Tag: parenting

Chumscrubbers

Last night I watched this movie, Chumscrubbers.  My son recommended it to me and said it was like Donnie Darko as he knew I’d really enjoyed that. He finds great movies!
Andy and I found this movie quite disturbing, because we can see the reality in it. It was scary to watch and scary because you can recognise so much of our existence in it. I was just saying to my friend the other day how I really don’t know what my kids life is like, but I just have to trust them. I really try to stay in good communication with them but I know there are times I don’t succeed. I don’t think I am as extreme as the parents in the movie, but I am confident that some of us are some of the time. If you are a parent, you should watch this.
It also speaks to me of the drug culture in our society. I really find the ADHD drugging of children disturbing. I am not an expert and I probably don’t have any qualification to say that, but I just feel it’s not right. It reminds me of that other great film ‘Thumbsuckers‘, it had one of the same actors in it as well as a host of other great names.
I found this little clip on MSN that discusses the parent angle in this film, you might like to watch that too.
On a lighter note, this blogger found this to comment on, which is another aspect of the film that was lighter and more enjoyable.

Ups and Downs

This week has been a rollercoaster ride. I have been all over the place emotionally and mentally.
My daughter had her graduation this week and because she was school captain, had to give a speech. I was so proud of her and in awe of her speaking abilities. She has such a presence when she speaks in public and I am always bursting with pride when I hear her. I also feel a little nostalgic about her finishing school.
My son has had a bit of a health issue that we’re still not sure about. I am worried yet hopeful it will all be ok at the same time. So therefore quite up and down about that.
Naturally it is report writing week!
I managed to squeeze in ‘An Inconvenient Truth’, with the school and it lived up to it’s name because it was inconvenient. When you live in a regional area though, you have to support these films with small niche audiences,or they don’t come back! Also there was a group organised from school/work, so I didn’t want to miss it either.
I read weblogg-ed: “Is Reading Dead” this morning and remembered a lovely moment this week, I might have forgotten in the big action of this week. One of my year 7s who at the beginning of the year hated reading came to tell me she had finished the book I recommended for her last week. As I was so busy and self absorbed, I nearly brushed her off with a nod and a ‘well done’ smile, but she wouldn’t accept that. She said “Tell me, did you cry?”. I had to have a look then and really remember the book. It was Painted Love Letters by Catherine Bateson. I admitted that I had sobbed when I read it. It was a great book. She really wanted to share the effect it had on her.
These are the peak moments for me as a teacher. I nearly lost that moment in the rush of the week, so my answer to the question ‘Is reading dead?’, is no way. This happens quite regularly enough for me to keep going to school every day, correcting, writing reports, doing yard duty and all the other parts of being a teacher that I find less inspiring and enjoyable.

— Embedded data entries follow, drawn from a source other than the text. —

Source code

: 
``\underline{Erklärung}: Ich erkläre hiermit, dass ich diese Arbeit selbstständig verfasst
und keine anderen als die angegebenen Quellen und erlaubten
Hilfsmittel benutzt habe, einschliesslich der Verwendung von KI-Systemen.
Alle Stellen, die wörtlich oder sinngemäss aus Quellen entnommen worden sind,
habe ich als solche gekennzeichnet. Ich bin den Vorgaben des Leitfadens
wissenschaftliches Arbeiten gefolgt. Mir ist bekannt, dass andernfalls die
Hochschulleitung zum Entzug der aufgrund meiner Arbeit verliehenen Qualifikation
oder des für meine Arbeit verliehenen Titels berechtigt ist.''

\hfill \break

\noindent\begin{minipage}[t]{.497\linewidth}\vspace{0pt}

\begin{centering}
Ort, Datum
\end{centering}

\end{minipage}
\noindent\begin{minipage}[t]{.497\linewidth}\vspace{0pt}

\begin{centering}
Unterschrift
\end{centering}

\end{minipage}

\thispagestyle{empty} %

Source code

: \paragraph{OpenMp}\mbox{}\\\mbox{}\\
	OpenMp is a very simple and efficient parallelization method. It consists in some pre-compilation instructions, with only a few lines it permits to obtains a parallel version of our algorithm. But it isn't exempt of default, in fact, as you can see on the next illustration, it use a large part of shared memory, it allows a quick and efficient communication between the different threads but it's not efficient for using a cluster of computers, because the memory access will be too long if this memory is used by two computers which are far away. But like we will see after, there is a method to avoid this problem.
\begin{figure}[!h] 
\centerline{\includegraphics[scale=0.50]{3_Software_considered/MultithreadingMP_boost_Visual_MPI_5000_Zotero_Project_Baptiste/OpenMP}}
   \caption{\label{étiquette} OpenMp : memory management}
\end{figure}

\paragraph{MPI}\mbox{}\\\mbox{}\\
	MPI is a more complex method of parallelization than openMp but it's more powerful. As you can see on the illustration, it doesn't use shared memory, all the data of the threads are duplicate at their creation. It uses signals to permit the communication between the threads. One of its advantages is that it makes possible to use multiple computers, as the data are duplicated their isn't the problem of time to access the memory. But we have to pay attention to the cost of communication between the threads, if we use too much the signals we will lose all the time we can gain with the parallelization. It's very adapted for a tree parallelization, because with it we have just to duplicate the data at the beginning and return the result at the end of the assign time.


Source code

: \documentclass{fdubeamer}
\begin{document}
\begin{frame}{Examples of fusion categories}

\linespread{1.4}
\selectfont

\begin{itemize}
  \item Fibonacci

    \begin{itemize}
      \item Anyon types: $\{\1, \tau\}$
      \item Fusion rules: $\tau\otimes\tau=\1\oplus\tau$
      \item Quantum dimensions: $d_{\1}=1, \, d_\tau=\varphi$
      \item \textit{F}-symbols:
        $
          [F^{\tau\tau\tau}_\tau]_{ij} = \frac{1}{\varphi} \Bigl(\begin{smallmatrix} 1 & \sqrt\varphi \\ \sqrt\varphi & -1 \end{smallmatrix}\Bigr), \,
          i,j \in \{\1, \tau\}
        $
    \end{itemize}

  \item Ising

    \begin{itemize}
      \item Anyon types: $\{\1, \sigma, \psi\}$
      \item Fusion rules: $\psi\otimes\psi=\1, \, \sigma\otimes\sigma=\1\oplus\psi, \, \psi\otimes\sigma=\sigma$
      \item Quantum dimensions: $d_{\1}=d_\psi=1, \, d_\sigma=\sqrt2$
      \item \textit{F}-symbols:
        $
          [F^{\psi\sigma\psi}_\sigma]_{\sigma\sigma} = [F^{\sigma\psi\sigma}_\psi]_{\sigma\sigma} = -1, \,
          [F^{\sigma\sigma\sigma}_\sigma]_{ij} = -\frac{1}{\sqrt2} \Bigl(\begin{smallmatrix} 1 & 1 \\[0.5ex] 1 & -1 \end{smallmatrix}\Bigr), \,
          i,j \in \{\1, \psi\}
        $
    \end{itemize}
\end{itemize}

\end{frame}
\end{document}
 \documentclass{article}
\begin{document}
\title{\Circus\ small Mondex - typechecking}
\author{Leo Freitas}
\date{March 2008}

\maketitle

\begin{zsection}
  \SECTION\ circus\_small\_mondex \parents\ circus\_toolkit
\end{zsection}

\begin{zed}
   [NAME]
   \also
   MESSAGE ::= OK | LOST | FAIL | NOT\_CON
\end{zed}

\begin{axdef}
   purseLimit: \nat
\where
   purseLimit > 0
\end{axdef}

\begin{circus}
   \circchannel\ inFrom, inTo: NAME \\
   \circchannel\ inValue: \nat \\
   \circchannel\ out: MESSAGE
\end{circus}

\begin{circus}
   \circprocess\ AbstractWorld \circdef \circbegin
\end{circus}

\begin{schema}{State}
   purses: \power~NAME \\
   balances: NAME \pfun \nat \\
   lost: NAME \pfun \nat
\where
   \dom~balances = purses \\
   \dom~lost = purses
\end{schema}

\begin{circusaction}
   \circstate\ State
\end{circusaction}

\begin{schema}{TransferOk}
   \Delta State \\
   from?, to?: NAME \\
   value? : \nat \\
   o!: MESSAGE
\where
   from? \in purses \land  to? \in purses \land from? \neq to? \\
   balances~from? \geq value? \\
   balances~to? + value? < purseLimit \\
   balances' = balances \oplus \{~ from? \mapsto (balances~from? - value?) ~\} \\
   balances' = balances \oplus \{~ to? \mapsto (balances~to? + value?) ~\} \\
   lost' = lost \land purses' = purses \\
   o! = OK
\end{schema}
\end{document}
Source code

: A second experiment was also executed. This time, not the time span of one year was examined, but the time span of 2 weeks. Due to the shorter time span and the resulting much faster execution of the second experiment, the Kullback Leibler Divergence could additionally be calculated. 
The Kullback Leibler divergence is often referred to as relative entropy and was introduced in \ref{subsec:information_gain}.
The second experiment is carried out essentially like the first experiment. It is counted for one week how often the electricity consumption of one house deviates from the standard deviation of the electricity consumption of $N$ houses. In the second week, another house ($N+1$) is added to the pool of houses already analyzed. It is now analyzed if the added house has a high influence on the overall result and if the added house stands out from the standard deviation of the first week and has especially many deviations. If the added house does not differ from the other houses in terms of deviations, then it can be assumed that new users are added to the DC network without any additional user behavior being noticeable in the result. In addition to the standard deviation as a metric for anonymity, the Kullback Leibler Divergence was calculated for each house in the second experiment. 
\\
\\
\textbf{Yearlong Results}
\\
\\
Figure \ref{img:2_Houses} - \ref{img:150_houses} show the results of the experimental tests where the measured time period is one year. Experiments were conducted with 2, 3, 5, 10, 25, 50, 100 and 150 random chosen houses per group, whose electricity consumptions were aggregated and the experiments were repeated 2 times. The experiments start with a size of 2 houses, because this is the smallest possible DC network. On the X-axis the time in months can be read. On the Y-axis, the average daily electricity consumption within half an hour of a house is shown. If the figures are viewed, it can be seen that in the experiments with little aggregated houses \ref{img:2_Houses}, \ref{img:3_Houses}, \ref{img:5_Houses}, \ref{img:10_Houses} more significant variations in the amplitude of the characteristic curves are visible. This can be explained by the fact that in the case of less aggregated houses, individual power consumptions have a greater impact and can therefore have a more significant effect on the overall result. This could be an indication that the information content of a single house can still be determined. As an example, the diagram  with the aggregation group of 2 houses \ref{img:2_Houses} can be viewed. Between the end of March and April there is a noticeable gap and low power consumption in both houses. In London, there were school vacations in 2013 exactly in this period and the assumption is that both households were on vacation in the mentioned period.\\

Sunday dinner & ‘The Secret’

Last night we had our family Sunday dinner thing, that I have insisted upon since the midyear holidays. I was away at Loch Sport and I did a tonne of reading in the Personal Growth category. I took a few podcasts and generally had a big revision of my life, as I am inclined to do fairly regularly, anyway, the big thing, that I felt I was unhappy about was the lack of time I spend with my kids. I know it is natural for them to be out and about being teenagers, but I missed them. I already have to share them with their dad and now with their friends and part-time jobs added to that, it seemed I was just squeezing in the occasional nag about the mess in their rooms.
So whilst I was away I decided that I would back off with the nagging and let go of expected them to be home all the time, but in exchange for that they would both have to promise to be home for dinner on Sunday nights. We would eat together, at the dinner table, a good meal and catch up. I love Sunday nights now. Previously they had simply been a last clutch of the weekend, but now I plan a great meal, we set the table and enjoy each others company.
After dinner we sometimes watch a movie and once we played the DVD game my brother gave us for Christmas last year. It was great fun. Anyway, I’m sure you can see where this is heading.. Last night I forced them to watch ‘The Secret’. They all complained and doubted and thought they would end up having to buy something. Afterwards, they all said they enjoyed it and that it was good. Regardless of their experience of it, I enjoyed it a lot more watching it for the second time. I noticed a few more things and I think I will watch it regularly to remind myself. Thoughts are Things.